After driving through dense fog, I parked at the recently relocated 3,500-foot Douglas Trailhead on the west side of the Salmon-Huckleberry Wilderness. Thanks to some volunteers, a one-half mile connector trail has been cut that bypasses an old rock quarry.
As I began ascending to the the top of a ridge, the rain and fog limited my visibility to about 50 yards. To my delight, almost every step of the way rhododendrons and beargrass crowded the trail. Only a handful of beargrass were coming into bloom, but the rhodies were in full glory. Their pink, complex blossoms are one of the treats of hiking on the west side of the Cascade Mountains.

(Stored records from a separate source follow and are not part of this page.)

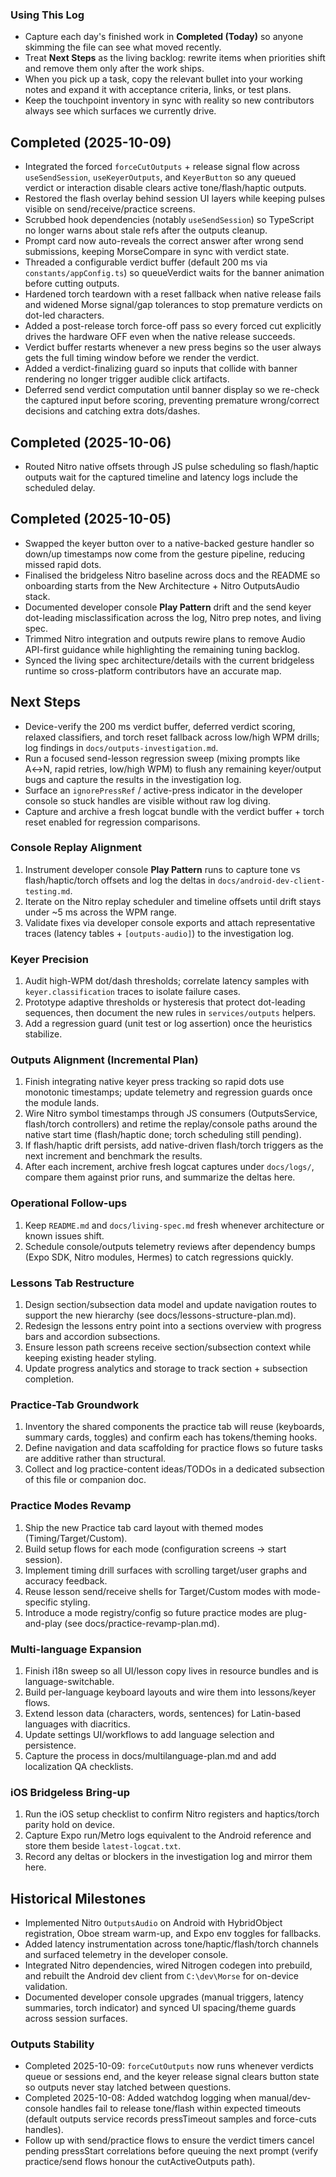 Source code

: ### Using This Log
- Capture each day's finished work in **Completed (Today)** so anyone skimming the file can see what moved recently.
- Treat **Next Steps** as the living backlog: rewrite items when priorities shift and remove them only after the work ships.
- When you pick up a task, copy the relevant bullet into your working notes and expand it with acceptance criteria, links, or test plans.
- Keep the touchpoint inventory in sync with reality so new contributors always see which surfaces we currently drive.

## Completed (2025-10-09)
- Integrated the forced `forceCutOutputs` + release signal flow across `useSendSession`, `useKeyerOutputs`, and `KeyerButton` so any queued verdict or interaction disable clears active tone/flash/haptic outputs.
- Restored the flash overlay behind session UI layers while keeping pulses visible on send/receive/practice screens.
- Scrubbed hook dependencies (notably `useSendSession`) so TypeScript no longer warns about stale refs after the outputs cleanup.
- Prompt card now auto-reveals the correct answer after wrong send submissions, keeping MorseCompare in sync with verdict state.
- Threaded a configurable verdict buffer (default 200 ms via `constants/appConfig.ts`) so queueVerdict waits for the banner animation before cutting outputs.
- Hardened torch teardown with a reset fallback when native release fails and widened Morse signal/gap tolerances to stop premature verdicts on dot-led characters.
- Added a post-release torch force-off pass so every forced cut explicitly drives the hardware OFF even when the native release succeeds.
- Verdict buffer restarts whenever a new press begins so the user always gets the full timing window before we render the verdict.
- Added a verdict-finalizing guard so inputs that collide with banner rendering no longer trigger audible click artifacts.
- Deferred send verdict computation until banner display so we re-check the captured input before scoring, preventing premature wrong/correct decisions and catching extra dots/dashes.

## Completed (2025-10-06)
- Routed Nitro native offsets through JS pulse scheduling so flash/haptic outputs wait for the captured timeline and latency logs include the scheduled delay.

## Completed (2025-10-05)
- Swapped the keyer button over to a native-backed gesture handler so down/up timestamps now come from the gesture pipeline, reducing missed rapid dots.
- Finalised the bridgeless Nitro baseline across docs and the README so onboarding starts from the New Architecture + Nitro OutputsAudio stack.
- Documented developer console **Play Pattern** drift and the send keyer dot-leading misclassification across the log, Nitro prep notes, and living spec.
- Trimmed Nitro integration and outputs rewire plans to remove Audio API-first guidance while highlighting the remaining tuning backlog.
- Synced the living spec architecture/details with the current bridgeless runtime so cross-platform contributors have an accurate map.

## Next Steps
- Device-verify the 200 ms verdict buffer, deferred verdict scoring, relaxed classifiers, and torch reset fallback across low/high WPM drills; log findings in `docs/outputs-investigation.md`.
- Run a focused send-lesson regression sweep (mixing prompts like A↔N, rapid retries, low/high WPM) to flush any remaining keyer/output bugs and capture the results in the investigation log.
- Surface an `ignorePressRef` / active-press indicator in the developer console so stuck handles are visible without raw log diving.
- Capture and archive a fresh logcat bundle with the verdict buffer + torch reset enabled for regression comparisons.

### Console Replay Alignment
1. Instrument developer console **Play Pattern** runs to capture tone vs flash/haptic/torch offsets and log the deltas in `docs/android-dev-client-testing.md`.
2. Iterate on the Nitro replay scheduler and timeline offsets until drift stays under ~5 ms across the WPM range.
3. Validate fixes via developer console exports and attach representative traces (latency tables + `[outputs-audio]`) to the investigation log.

### Keyer Precision
1. Audit high-WPM dot/dash thresholds; correlate latency samples with `keyer.classification` traces to isolate failure cases.
2. Prototype adaptive thresholds or hysteresis that protect dot-leading sequences, then document the new rules in `services/outputs` helpers.
3. Add a regression guard (unit test or log assertion) once the heuristics stabilize.

### Outputs Alignment (Incremental Plan)
1. Finish integrating native keyer press tracking so rapid dots use monotonic timestamps; update telemetry and regression guards once the module lands.
2. Wire Nitro symbol timestamps through JS consumers (OutputsService, flash/torch controllers) and retime the replay/console paths around the native start time (flash/haptic done; torch scheduling still pending).
3. If flash/haptic drift persists, add native-driven flash/torch triggers as the next increment and benchmark the results.
4. After each increment, archive fresh logcat captures under `docs/logs/`, compare them against prior runs, and summarize the deltas here.

### Operational Follow-ups
1. Keep `README.md` and `docs/living-spec.md` fresh whenever architecture or known issues shift.
2. Schedule console/outputs telemetry reviews after dependency bumps (Expo SDK, Nitro modules, Hermes) to catch regressions quickly.


### Lessons Tab Restructure
1. Design section/subsection data model and update navigation routes to support the new hierarchy (see docs/lessons-structure-plan.md).
2. Redesign the lessons entry point into a sections overview with progress bars and accordion subsections.
3. Ensure lesson path screens receive section/subsection context while keeping existing header styling.
4. Update progress analytics and storage to track section + subsection completion.

### Practice-Tab Groundwork
1. Inventory the shared components the practice tab will reuse (keyboards, summary cards, toggles) and confirm each has tokens/theming hooks.
2. Define navigation and data scaffolding for practice flows so future tasks are additive rather than structural.
3. Collect and log practice-content ideas/TODOs in a dedicated subsection of this file or companion doc.

### Practice Modes Revamp
1. Ship the new Practice tab card layout with themed modes (Timing/Target/Custom).
2. Build setup flows for each mode (configuration screens -> start session).
3. Implement timing drill surfaces with scrolling target/user graphs and accuracy feedback.
4. Reuse lesson send/receive shells for Target/Custom modes with mode-specific styling.
5. Introduce a mode registry/config so future practice modes are plug-and-play (see docs/practice-revamp-plan.md).


### Multi-language Expansion
1. Finish i18n sweep so all UI/lesson copy lives in resource bundles and is language-switchable.
2. Build per-language keyboard layouts and wire them into lessons/keyer flows.
3. Extend lesson data (characters, words, sentences) for Latin-based languages with diacritics.
4. Update settings UI/workflows to add language selection and persistence.
5. Capture the process in docs/multilanguage-plan.md and add localization QA checklists.

### iOS Bridgeless Bring-up
1. Run the iOS setup checklist to confirm Nitro registers and haptics/torch parity hold on device.
2. Capture Expo run/Metro logs equivalent to the Android reference and store them beside `latest-logcat.txt`.
3. Record any deltas or blockers in the investigation log and mirror them here.

## Historical Milestones
- Implemented Nitro `OutputsAudio` on Android with HybridObject registration, Oboe stream warm-up, and Expo env toggles for fallbacks.
- Added latency instrumentation across tone/haptic/flash/torch channels and surfaced telemetry in the developer console.
- Integrated Nitro dependencies, wired Nitrogen codegen into prebuild, and rebuilt the Android dev client from `C:\dev\Morse` for on-device validation.
- Documented developer console upgrades (manual triggers, latency summaries, torch indicator) and synced UI spacing/theme guards across session surfaces.

### Outputs Stability
- Completed 2025-10-09: `forceCutOutputs` now runs whenever verdicts queue or sessions end, and the keyer release signal clears button state so outputs never stay latched between questions.
- Completed 2025-10-08: Added watchdog logging when manual/dev-console handles fail to release tone/flash within expected timeouts (default outputs service records pressTimeout samples and force-cuts handles).
- Follow up with send/practice flows to ensure the verdict timers cancel pending pressStart correlations before queuing the next prompt (verify practice/send flows honour the cutActiveOutputs path).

After another three-quarters mile, a short path led to the top of 4,500-foot Wildcat Mountain, an old fire lookout site. I felt a little disappointed due to the visibility being limited due to low-lying rain clouds.
After leaving the old lookout, I continued on the Douglas Trail another three-quarters mile to what usually is a spectacular rocky viewpoint. On a clear day Mt. Adams, Mt. St. Helens, Mt. Hood, Mt. Rainier, Mt. Jefferson and the entire expanse of the Wilderness area would have been laid out on a 360° palette of beauty before me. As a consolation prize, the red, white, lavender, purple and scarlet wildflowers made for colorful rock gardens along the crest of the Eagle Creek Canyon.
I turned around and hiked to the north about two miles to a beargrass meadow with a bench. It’s a well-known spot with one of the best up-front views of Mt. Hood, if the cloud cover had lifted. But I enjoyed the area anyway, recalling the first time we had hiked there some 21 years ago.
Soon, being well drenched, I returned to the trailhead. A very pleasant eight mile, 1,700-foot gain hike.